Das Oberlandesgericht Hamm gab der Berufsgenossenschaft Recht (I-9 U 75/15). Deren Experten und Sachverständige von der Gewerbeaufsicht hätten festgestellt, dass zu Beginn der Arbeiten alle Sicherungsmaßnahmen fehlten, die zum Schutz der Arbeiter vor tödlichen Gefahren erforderlich seien: Fangnetze an den Dachrändern, Sicherheitsgurte, Sicherungsnetze im Bereich der Lichtbänder. An keiner Stelle seien die Bauarbeiter gegen Unfälle durch Stolpern oder Ausgleiten etc. gesichert gewesen.

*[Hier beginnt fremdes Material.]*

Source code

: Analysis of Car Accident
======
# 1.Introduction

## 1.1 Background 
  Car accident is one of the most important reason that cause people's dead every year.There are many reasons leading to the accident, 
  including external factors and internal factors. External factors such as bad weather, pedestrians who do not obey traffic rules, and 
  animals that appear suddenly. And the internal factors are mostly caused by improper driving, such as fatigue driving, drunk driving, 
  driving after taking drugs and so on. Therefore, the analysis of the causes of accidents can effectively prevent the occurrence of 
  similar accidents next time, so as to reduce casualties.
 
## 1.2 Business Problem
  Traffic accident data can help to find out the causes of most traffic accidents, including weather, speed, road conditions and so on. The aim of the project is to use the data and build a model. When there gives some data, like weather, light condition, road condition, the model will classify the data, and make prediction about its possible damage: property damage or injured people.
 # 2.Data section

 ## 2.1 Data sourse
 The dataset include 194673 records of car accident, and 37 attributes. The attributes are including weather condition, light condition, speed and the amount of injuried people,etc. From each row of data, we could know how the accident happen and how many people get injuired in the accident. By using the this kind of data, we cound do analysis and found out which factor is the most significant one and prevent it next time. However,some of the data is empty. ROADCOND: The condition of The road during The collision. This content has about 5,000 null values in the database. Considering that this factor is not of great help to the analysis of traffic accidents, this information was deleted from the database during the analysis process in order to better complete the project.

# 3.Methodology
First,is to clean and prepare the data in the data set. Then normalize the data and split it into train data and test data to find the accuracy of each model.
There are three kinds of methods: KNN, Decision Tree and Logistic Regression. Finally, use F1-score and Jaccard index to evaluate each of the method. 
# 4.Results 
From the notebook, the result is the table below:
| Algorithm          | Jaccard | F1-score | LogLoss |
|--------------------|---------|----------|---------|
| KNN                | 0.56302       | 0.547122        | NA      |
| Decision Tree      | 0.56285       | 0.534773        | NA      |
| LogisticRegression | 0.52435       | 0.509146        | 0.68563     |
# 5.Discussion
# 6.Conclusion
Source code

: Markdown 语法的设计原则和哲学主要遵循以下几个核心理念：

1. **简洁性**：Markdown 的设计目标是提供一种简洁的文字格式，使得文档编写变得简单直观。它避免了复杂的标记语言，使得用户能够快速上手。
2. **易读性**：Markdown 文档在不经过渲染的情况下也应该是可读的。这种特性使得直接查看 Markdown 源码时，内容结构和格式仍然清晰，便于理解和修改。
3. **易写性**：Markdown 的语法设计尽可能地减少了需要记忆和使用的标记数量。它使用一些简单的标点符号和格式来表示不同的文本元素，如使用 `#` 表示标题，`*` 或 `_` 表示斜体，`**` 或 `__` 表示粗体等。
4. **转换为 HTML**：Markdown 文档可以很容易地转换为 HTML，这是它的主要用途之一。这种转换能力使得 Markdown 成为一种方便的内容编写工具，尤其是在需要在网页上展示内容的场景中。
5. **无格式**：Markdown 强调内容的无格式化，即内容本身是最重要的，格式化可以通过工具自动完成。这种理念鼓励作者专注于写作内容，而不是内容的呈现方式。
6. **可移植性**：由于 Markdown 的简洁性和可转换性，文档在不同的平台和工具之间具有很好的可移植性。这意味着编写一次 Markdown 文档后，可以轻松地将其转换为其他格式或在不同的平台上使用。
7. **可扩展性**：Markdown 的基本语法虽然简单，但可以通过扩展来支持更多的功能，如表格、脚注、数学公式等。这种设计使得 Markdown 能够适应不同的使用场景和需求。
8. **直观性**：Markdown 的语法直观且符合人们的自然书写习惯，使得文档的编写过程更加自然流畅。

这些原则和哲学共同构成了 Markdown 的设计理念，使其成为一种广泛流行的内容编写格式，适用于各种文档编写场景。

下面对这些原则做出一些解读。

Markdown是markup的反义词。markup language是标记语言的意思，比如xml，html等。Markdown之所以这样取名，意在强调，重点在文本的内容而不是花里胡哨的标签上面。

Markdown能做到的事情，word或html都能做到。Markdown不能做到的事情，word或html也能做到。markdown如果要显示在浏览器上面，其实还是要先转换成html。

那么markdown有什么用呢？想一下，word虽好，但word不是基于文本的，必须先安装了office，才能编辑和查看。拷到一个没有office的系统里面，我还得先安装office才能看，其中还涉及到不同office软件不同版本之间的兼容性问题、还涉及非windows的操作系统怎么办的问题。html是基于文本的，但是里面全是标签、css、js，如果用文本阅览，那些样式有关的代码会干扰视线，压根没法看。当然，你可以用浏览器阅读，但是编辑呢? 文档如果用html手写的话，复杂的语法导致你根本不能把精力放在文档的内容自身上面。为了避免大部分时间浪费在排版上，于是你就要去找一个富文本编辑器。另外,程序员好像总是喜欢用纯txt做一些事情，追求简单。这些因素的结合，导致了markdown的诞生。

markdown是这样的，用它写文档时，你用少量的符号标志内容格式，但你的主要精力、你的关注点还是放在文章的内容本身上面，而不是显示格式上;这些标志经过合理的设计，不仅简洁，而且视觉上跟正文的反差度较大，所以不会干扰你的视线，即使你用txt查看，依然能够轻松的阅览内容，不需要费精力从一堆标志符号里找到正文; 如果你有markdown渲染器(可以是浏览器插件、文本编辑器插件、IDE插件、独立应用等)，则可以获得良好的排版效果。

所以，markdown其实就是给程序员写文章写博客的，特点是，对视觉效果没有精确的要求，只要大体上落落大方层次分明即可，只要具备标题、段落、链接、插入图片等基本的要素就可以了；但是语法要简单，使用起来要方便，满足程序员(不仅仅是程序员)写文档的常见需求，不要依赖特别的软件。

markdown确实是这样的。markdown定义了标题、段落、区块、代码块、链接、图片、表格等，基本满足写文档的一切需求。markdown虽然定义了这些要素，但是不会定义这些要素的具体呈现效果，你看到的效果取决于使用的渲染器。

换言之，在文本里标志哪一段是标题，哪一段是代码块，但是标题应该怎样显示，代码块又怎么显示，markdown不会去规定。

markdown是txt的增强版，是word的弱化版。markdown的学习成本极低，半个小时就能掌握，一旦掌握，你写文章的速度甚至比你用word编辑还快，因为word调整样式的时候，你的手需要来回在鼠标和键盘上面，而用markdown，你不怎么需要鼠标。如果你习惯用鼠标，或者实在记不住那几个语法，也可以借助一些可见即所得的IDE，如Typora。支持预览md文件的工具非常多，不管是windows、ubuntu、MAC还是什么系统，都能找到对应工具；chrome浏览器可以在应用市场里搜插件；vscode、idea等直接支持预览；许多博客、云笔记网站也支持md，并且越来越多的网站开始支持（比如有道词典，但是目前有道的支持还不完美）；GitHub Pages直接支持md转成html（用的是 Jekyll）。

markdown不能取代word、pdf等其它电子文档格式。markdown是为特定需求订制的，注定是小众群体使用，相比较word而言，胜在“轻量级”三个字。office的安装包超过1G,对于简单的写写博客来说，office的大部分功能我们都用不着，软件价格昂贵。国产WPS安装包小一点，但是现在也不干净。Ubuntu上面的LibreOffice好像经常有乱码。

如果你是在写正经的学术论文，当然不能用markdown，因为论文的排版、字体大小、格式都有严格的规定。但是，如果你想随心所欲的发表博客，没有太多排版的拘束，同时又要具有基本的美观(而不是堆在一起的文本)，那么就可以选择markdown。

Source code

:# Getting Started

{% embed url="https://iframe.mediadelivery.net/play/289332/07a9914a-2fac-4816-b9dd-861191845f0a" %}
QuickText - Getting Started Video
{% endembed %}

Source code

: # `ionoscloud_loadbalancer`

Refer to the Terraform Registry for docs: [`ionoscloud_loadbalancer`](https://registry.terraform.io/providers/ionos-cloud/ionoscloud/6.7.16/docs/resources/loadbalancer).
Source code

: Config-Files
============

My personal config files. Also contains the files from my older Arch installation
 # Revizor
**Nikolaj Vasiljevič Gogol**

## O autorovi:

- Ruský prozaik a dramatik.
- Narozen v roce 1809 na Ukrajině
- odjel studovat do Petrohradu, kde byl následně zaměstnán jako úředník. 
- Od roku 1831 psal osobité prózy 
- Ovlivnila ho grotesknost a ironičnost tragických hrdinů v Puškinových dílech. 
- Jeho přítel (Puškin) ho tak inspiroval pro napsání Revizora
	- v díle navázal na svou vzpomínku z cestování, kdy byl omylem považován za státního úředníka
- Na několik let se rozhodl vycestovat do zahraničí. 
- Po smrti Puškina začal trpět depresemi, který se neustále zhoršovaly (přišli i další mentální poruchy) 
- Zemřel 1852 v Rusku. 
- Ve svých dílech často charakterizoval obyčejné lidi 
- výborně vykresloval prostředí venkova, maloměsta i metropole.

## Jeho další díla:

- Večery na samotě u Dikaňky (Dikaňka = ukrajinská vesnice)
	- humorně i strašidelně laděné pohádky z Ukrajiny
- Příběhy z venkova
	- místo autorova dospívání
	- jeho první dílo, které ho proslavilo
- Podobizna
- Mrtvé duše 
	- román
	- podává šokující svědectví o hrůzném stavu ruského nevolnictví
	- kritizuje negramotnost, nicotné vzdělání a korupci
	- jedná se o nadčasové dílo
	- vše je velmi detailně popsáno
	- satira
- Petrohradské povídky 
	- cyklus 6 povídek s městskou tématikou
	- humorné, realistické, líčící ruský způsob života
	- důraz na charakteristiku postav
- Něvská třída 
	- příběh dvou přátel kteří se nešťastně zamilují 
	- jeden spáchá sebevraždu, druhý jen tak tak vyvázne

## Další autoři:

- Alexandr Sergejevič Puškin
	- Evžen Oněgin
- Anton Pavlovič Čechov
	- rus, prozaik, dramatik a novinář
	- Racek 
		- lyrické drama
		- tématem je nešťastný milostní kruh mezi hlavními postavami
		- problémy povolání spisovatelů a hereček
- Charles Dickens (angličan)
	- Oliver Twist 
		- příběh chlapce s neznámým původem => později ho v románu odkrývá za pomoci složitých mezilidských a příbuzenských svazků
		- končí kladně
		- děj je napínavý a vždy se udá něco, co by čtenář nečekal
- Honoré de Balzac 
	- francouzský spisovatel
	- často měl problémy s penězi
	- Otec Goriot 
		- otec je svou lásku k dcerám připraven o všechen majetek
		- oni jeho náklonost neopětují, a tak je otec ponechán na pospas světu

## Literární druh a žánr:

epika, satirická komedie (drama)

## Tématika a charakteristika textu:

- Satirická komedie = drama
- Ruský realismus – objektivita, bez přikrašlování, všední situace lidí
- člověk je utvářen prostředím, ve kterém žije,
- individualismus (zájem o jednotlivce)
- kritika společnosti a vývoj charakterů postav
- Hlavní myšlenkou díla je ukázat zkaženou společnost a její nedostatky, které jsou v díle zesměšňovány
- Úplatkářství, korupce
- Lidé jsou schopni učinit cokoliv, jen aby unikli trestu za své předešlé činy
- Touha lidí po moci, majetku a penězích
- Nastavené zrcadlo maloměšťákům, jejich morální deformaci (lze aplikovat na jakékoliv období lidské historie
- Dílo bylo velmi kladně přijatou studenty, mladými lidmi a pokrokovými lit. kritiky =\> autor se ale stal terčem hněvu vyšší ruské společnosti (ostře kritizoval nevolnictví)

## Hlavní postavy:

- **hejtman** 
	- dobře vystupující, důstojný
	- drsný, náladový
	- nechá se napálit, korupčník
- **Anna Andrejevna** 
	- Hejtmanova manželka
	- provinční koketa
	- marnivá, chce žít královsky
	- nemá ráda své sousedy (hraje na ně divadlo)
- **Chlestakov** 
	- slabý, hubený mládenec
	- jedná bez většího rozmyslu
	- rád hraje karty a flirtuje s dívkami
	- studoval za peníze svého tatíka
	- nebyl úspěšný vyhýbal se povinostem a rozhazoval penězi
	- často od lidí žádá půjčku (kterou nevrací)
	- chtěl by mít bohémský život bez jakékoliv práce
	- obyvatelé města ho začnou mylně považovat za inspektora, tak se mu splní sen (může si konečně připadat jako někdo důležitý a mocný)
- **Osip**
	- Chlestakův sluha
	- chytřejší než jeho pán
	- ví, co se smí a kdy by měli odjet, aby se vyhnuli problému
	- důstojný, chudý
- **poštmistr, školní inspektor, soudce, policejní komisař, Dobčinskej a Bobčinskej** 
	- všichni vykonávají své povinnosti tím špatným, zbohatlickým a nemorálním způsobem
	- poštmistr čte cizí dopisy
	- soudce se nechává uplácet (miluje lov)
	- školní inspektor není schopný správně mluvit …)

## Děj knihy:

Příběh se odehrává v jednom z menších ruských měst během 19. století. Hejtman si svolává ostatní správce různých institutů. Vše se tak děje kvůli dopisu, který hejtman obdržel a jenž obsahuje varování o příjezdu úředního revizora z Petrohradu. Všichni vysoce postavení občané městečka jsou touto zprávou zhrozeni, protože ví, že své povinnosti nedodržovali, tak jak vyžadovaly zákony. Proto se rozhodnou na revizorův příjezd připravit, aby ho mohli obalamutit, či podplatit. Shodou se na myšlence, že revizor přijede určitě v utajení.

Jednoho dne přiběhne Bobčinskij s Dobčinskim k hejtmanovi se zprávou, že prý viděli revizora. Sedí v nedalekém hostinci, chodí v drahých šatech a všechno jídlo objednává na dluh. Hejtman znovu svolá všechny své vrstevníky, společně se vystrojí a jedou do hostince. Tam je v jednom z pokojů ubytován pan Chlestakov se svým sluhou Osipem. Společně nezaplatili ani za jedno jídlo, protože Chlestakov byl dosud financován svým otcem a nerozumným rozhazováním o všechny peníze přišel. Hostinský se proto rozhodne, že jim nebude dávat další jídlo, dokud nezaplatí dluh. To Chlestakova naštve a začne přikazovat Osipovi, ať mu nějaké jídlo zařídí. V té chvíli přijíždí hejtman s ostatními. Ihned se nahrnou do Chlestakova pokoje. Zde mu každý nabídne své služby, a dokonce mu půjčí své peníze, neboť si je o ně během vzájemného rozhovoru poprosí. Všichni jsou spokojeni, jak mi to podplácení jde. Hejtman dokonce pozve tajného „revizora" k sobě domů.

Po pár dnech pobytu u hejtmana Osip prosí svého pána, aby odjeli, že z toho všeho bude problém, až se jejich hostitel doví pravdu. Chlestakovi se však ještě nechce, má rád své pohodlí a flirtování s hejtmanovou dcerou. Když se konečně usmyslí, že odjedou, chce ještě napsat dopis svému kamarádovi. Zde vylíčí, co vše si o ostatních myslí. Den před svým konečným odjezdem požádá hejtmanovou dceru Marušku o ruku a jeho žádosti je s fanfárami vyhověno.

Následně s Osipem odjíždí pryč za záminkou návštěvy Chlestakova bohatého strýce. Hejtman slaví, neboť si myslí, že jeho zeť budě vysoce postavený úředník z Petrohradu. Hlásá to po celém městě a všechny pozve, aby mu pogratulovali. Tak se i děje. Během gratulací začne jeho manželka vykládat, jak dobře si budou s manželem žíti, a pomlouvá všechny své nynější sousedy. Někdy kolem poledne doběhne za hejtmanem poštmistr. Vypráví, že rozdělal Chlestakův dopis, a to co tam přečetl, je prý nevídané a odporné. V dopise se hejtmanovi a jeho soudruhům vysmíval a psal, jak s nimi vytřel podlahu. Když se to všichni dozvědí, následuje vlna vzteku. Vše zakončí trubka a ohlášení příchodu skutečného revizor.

Dass Auftraggeberin und Vorarbeiter die Leiharbeiter davor warnten, die Lichtbänder zu betreten, entlaste sie nicht: Warnungen könnten zwingend notwendige Unfallverhütungsmaßnahmen nicht ersetzen. So verlagere man nur die Verantwortung für die Arbeitssicherheit auf die Arbeiter. Das sei prinzipiell unzulässig und hier erst recht. Denn der Verletzte sei kein ausgebildeter Dachdecker und zum ersten Mal auf einem Dach gewesen. Ein Fehltritt aus Versehen könne bei der Arbeit jederzeit passieren, ohne ein Mitverschulden des Arbeitnehmers zu begründen.
Unter diesen Umständen hätten der Vorarbeiter nicht mit den Dacharbeiten beginnen dürfen. Die Solarfirma habe leichtfertig beschlossen, die Sicherungsmaßnahmen erst danach und parallel zu den Arbeiten durchzuführen. Ihr Verhalten erscheine besonders verwerflich, weil sie als Auftraggeberin großes Interesse daran hatte, die Arbeiten zügig voranzubringen. Diesem Interesse habe das Unternehmen offenkundig die Sicherheit der Arbeiter untergeordnet.